The task » All entries shown below should be duplicated character for character.

Records from a data collection »

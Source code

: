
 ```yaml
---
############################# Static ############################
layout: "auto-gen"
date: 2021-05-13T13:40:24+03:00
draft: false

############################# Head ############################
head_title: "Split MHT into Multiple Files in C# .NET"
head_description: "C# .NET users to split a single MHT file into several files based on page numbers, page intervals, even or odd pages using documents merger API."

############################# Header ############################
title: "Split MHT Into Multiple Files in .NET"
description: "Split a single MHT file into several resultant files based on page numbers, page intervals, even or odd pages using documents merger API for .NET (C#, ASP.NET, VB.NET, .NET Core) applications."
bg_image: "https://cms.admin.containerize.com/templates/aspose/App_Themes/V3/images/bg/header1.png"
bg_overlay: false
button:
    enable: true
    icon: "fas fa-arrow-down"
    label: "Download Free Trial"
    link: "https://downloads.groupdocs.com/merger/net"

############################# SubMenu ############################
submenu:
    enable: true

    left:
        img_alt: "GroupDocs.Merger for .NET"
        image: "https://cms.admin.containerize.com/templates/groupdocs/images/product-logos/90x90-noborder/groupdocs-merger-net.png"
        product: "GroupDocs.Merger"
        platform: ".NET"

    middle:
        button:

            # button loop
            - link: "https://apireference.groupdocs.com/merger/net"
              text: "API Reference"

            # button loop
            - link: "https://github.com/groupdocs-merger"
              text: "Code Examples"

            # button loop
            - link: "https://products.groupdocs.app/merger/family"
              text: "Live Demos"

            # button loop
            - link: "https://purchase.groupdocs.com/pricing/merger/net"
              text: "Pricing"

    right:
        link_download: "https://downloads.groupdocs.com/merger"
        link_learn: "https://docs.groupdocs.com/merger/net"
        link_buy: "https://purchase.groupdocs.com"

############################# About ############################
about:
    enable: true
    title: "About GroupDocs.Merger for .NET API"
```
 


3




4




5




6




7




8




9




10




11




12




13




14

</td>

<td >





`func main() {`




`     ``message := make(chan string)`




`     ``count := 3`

Task answer »
Source code

:
 ```yaml
---
############################# Static ############################
layout: "auto-gen"
date: 2021-05-13T13:40:24+03:00
draft: false

############################# Head ############################
head_title: "Split MHT into Multiple Files in C# .NET"
head_description: "C# .NET users to split a single MHT file into several files based on page numbers, page intervals, even or odd pages using documents merger API."

############################# Header ############################
title: "Split MHT Into Multiple Files in .NET"
description: "Split a single MHT file into several resultant files based on page numbers, page intervals, even or odd pages using documents merger API for .NET (C#, ASP.NET, VB.NET, .NET Core) applications."
bg_image: "https://cms.admin.containerize.com/templates/aspose/App_Themes/V3/images/bg/header1.png"
bg_overlay: false
button:
    enable: true
    icon: "fas fa-arrow-down"
    label: "Download Free Trial"
    link: "https://downloads.groupdocs.com/merger/net"

############################# SubMenu ############################
submenu:
    enable: true

    left:
        img_alt: "GroupDocs.Merger for .NET"
        image: "https://cms.admin.containerize.com/templates/groupdocs/images/product-logos/90x90-noborder/groupdocs-merger-net.png"
        product: "GroupDocs.Merger"
        platform: ".NET"

    middle:
        button:

            # button loop
            - link: "https://apireference.groupdocs.com/merger/net"
              text: "API Reference"

            # button loop
            - link: "https://github.com/groupdocs-merger"
              text: "Code Examples"

            # button loop
            - link: "https://products.groupdocs.app/merger/family"
              text: "Live Demos"

            # button loop
            - link: "https://purchase.groupdocs.com/pricing/merger/net"
              text: "Pricing"

    right:
        link_download: "https://downloads.groupdocs.com/merger"
        link_learn: "https://docs.groupdocs.com/merger/net"
        link_buy: "https://purchase.groupdocs.com"

############################# About ############################
about:
    enable: true
    title: "About GroupDocs.Merger for .NET API"
```
 


3




4




5




6




7




8




9




10




11




12




13




14

</td>

<td >





`func main() {`




`     ``message := make(chan string)`




`     ``count := 3`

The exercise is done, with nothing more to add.